*** Opening of ENTRIES SHOWN ***
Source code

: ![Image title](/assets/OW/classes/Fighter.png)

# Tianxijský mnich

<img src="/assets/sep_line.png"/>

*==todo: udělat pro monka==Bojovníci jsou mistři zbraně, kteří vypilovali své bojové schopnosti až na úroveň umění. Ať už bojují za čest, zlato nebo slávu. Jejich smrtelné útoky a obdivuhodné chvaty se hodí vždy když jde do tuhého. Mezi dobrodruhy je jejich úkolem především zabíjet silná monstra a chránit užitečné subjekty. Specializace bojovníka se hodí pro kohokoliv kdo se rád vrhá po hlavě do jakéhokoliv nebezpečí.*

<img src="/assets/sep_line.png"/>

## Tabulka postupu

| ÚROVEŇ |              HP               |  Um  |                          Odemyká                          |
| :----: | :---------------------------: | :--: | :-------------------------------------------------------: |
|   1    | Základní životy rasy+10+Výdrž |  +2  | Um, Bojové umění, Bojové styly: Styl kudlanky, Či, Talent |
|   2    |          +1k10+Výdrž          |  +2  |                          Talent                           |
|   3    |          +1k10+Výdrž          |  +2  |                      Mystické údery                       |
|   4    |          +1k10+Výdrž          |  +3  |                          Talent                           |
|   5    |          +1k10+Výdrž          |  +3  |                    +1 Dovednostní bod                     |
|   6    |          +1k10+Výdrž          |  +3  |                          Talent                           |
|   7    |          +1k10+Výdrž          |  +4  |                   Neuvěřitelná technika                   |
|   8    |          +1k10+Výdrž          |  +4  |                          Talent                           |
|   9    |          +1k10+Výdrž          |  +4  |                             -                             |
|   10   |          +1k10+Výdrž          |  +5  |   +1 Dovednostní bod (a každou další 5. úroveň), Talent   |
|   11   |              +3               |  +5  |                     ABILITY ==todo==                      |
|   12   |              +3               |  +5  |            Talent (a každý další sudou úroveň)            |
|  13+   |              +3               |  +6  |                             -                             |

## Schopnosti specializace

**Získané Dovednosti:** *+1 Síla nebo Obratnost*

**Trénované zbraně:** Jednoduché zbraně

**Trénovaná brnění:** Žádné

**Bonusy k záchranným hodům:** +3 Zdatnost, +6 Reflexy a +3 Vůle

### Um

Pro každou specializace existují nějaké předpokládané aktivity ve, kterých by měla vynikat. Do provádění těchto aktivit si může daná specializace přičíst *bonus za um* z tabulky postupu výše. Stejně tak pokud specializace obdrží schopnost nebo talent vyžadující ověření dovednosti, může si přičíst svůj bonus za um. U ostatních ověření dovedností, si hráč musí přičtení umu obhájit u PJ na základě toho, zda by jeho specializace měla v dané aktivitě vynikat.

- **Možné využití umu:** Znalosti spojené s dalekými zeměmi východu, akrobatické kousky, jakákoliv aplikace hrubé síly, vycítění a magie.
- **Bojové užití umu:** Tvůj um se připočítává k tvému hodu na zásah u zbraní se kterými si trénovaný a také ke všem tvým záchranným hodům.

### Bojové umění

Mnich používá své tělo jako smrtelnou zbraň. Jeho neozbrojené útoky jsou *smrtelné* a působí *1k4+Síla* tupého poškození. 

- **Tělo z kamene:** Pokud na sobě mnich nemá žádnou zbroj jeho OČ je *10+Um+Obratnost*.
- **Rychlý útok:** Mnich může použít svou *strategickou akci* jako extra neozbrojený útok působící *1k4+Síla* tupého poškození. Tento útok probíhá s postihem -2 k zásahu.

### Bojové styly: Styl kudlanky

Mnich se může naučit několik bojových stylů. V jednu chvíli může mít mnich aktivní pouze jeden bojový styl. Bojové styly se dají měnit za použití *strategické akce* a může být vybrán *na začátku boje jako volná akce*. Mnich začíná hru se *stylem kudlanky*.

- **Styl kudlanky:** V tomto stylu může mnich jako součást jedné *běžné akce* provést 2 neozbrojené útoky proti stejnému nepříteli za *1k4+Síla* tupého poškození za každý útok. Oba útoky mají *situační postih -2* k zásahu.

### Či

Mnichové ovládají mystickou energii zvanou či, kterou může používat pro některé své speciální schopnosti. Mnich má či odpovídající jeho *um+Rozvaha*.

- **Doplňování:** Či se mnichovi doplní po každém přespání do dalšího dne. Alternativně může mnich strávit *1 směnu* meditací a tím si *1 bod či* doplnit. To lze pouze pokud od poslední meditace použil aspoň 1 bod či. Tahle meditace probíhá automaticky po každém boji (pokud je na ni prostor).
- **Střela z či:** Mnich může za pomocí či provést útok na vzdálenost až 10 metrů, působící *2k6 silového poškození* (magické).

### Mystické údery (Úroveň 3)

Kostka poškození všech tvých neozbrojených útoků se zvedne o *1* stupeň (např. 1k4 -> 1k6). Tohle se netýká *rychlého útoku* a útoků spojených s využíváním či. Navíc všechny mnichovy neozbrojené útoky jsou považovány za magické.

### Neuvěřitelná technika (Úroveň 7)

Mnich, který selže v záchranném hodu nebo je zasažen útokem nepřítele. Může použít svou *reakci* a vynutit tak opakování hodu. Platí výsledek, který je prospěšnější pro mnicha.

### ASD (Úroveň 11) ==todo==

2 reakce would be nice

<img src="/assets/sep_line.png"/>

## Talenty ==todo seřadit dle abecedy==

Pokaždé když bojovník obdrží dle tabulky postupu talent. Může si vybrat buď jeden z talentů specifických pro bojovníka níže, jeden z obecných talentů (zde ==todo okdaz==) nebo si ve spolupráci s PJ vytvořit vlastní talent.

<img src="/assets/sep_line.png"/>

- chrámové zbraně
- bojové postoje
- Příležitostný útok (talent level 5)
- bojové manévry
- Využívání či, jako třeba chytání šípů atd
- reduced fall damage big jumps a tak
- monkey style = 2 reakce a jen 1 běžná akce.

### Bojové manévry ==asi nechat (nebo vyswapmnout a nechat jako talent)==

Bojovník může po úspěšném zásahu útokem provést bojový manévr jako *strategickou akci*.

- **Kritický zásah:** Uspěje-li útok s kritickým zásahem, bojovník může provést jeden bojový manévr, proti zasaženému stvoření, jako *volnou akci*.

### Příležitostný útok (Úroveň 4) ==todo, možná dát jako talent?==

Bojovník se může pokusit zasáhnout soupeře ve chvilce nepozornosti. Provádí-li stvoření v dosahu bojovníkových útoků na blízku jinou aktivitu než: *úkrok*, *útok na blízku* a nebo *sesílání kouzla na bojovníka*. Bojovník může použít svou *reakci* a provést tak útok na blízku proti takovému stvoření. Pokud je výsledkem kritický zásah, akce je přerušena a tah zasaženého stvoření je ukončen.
*** Close of ENTRIES SHOWN ***
*** Opening of ENTRIES SHOWN ***
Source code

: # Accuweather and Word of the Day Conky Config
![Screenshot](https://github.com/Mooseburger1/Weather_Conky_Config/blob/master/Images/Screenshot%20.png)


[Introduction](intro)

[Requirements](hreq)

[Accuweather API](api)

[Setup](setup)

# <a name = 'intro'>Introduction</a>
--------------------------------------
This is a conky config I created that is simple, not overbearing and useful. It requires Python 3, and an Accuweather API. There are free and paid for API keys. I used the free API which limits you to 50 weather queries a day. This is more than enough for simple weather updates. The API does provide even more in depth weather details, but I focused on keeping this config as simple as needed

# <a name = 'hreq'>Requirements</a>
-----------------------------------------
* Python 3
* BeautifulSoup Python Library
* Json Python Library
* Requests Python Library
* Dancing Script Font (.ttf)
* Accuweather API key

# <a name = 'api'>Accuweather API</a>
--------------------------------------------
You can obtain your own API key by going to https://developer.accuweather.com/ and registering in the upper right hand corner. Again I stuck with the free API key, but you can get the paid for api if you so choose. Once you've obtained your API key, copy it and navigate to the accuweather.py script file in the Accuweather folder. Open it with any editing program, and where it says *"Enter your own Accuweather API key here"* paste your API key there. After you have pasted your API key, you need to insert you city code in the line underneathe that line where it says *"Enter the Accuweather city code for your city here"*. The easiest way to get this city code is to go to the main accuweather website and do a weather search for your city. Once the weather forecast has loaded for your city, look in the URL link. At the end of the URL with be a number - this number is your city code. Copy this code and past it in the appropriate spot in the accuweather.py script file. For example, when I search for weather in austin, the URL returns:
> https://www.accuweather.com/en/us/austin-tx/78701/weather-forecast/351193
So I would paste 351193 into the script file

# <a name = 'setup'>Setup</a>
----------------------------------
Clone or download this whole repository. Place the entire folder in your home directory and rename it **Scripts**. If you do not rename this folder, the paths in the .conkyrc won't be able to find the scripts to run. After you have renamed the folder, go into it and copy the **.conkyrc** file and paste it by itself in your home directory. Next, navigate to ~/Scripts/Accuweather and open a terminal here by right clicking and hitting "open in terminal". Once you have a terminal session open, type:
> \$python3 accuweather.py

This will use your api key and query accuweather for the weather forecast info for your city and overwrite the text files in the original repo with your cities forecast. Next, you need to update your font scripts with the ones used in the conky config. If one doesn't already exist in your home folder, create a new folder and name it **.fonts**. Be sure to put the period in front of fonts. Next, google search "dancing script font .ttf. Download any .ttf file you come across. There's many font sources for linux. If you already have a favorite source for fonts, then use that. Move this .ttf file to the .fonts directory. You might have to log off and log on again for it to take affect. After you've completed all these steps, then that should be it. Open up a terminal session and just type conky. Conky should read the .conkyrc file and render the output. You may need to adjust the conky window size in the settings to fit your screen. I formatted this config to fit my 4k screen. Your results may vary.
*** Close of ENTRIES SHOWN ***
Lines from the entries that contain the string "scripts" are what must be copied.

- RESULT BELOW -
Clone or download this whole repository. Place the entire folder in your home directory and rename it **Scripts**. If you do not rename this folder, the paths in the .conkyrc won't be able to find the scripts to run. After you have renamed the folder, go into it and copy the **.conkyrc** file and paste it by itself in your home directory. Next, navigate to ~/Scripts/Accuweather and open a terminal here by right clicking and hitting "open in terminal". Once you have a terminal session open, type:
This will use your api key and query accuweather for the weather forecast info for your city and overwrite the text files in the original repo with your cities forecast. Next, you need to update your font scripts with the ones used in the conky config. If one doesn't already exist in your home folder, create a new folder and name it **.fonts**. Be sure to put the period in front of fonts. Next, google search "dancing script font .ttf. Download any .ttf file you come across. There's many font sources for linux. If you already have a favorite source for fonts, then use that. Move this .ttf file to the .fonts directory. You might have to log off and log on again for it to take affect. After you've completed all these steps, then that should be it. Open up a terminal session and just type conky. Conky should read the .conkyrc file and render the output. You may need to adjust the conky window size in the settings to fit your screen. I formatted this config to fit my 4k screen. Your results may vary.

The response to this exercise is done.